*Instructions for the task*
Each line of the records below that holds "Bold" should be returned.

*Exercise data*
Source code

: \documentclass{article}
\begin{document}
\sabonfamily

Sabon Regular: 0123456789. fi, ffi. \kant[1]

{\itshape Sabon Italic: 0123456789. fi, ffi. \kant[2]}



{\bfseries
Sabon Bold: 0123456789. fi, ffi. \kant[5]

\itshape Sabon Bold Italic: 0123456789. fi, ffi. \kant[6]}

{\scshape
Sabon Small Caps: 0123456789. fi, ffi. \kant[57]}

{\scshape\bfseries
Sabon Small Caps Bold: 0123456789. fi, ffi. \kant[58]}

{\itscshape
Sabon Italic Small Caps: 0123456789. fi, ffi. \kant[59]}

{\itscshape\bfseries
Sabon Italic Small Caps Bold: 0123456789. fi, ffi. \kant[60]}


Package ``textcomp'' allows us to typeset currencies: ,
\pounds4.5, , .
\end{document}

*Exercise output*
Sabon Bold: 0123456789. fi, ffi. \kant[5]
\itshape Sabon Bold Italic: 0123456789. fi, ffi. \kant[6]}
Sabon Small Caps Bold: 0123456789. fi, ffi. \kant[58]}
Sabon Italic Small Caps Bold: 0123456789. fi, ffi. \kant[60]}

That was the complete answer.